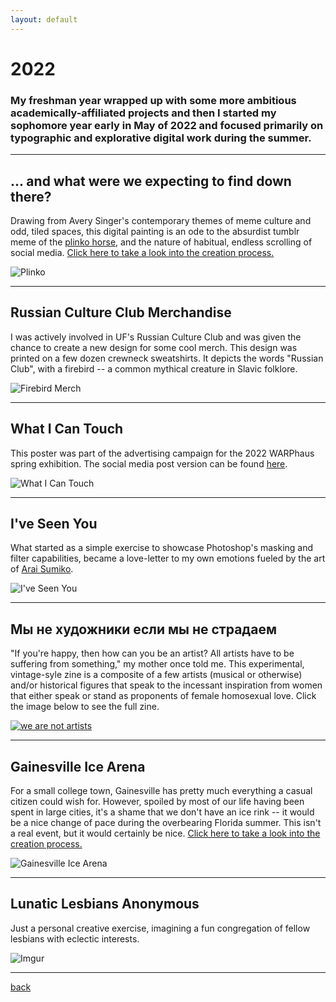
 ```yaml
---
layout: default
---
```


# 2022

### My freshman year wrapped up with some more ambitious academically-affiliated projects and then I started my sophomore year early in May of 2022 and focused primarily on typographic and explorative digital work during the summer.

* * * 

## ... and what were we expecting to find down there?
Drawing from Avery Singer's contemporary themes of meme culture and odd, tiled spaces, this digital painting is an ode to the absurdist tumblr meme of the [plinko horse](https://knowyourmeme.com/memes/horse-plinko), and the nature of habitual, endless scrolling of social media. [Click here to take a look into the creation process.](./process_averysinger.md)

![Plinko](https://i.imgur.com/Auj4zys.jpg)

* * *

## Russian Culture Club Merchandise
I was actively involved in UF's Russian Culture Club and was given the chance to create a new design for some cool merch. This design was printed on a few dozen crewneck sweatshirts. It depicts the words "Russian Club", with a firebird -- a common mythical creature in Slavic folklore.

![Firebird Merch](https://i.imgur.com/cTvFNbj.png)

* * *

## What I Can Touch
This poster was part of the advertising campaign for the 2022 WARPhaus spring exhibition. The social media post version can be found [here](https://www.instagram.com/p/CcOE29OOuhr/).

![What I Can Touch](https://i.imgur.com/sW63sFV.png)

* * * 

## I've Seen You
What started as a simple exercise to showcase Photoshop's masking and filter capabilities, became a love-letter to my own emotions fueled by the art of [Arai Sumiko](https://twitter.com/agu_knzm?s=20&t=bSs-2HtKaeroDNVMrFUCFg).

![I've Seen You](https://i.imgur.com/FAO74M0.png)

* * *

## Мы не художники если мы не страдаем
"If you're happy, then how can you be an artist? All artists have to be suffering from something," my mother once told me. This experimental, vintage-syle zine is a composite of a few artists (musical or otherwise) and/or historical figures that speak to the incessant inspiration from women that either speak or stand as proponents of female homosexual love. Click the image below to see the full zine.

[![we are not artists](https://i.imgur.com/nJiigBX.jpg)](https://indd.adobe.com/view/1c00bf17-fb29-4245-8b2a-7a55e2e40d8b)

* * *

## Gainesville Ice Arena
For a small college town, Gainesville has pretty much everything a casual citizen could wish for. However, spoiled by most of our life having been spent in large cities, it's a shame that we don't have an ice rink -- it would be a nice change of pace during the overbearing Florida summer. This isn't a real event, but it would certainly be nice. [Click here to take a look into the creation process.](./process_icerink.md)

![Gainesville Ice Arena](https://i.imgur.com/Qf8xskz.png)

* * *

## Lunatic Lesbians Anonymous
Just a personal creative exercise, imagining a fun congregation of fellow lesbians with eclectic interests.

![Imgur](https://i.imgur.com/CWu9EU4.jpg)

* * *

[back](./)




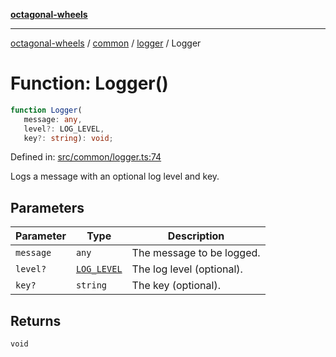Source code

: [**octagonal-wheels**](../../../../../../README.md)

***

[octagonal-wheels](../../../../../../globals.md) / [common](../../../README.md) / [logger](../README.md) / Logger

# Function: Logger()

```ts
function Logger(
   message: any, 
   level?: LOG_LEVEL, 
   key?: string): void;
```

Defined in: [src/common/logger.ts:74](https://github.com/vrtmrz/octagonal-wheels/blob/main/src/common/logger.ts#L74)

Logs a message with an optional log level and key.

## Parameters

| Parameter | Type | Description |
| ------ | ------ | ------ |
| `message` | `any` | The message to be logged. |
| `level?` | [`LOG_LEVEL`](../type-aliases/LOG_LEVEL.md) | The log level (optional). |
| `key?` | `string` | The key (optional). |

## Returns

`void`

--- DIRECTIONS FOR THIS TASK ---
Which lines of the listing include the string "social"? Pull them out.

--- SOLUTION TO THIS EXERCISE ---
Drawing from Avery Singer's contemporary themes of meme culture and odd, tiled spaces, this digital painting is an ode to the absurdist tumblr meme of the [plinko horse](https://knowyourmeme.com/memes/horse-plinko), and the nature of habitual, endless scrolling of social media. [Click here to take a look into the creation process.](./process_averysinger.md)
This poster was part of the advertising campaign for the 2022 WARPhaus spring exhibition. The social media post version can be found [here](https://www.instagram.com/p/CcOE29OOuhr/).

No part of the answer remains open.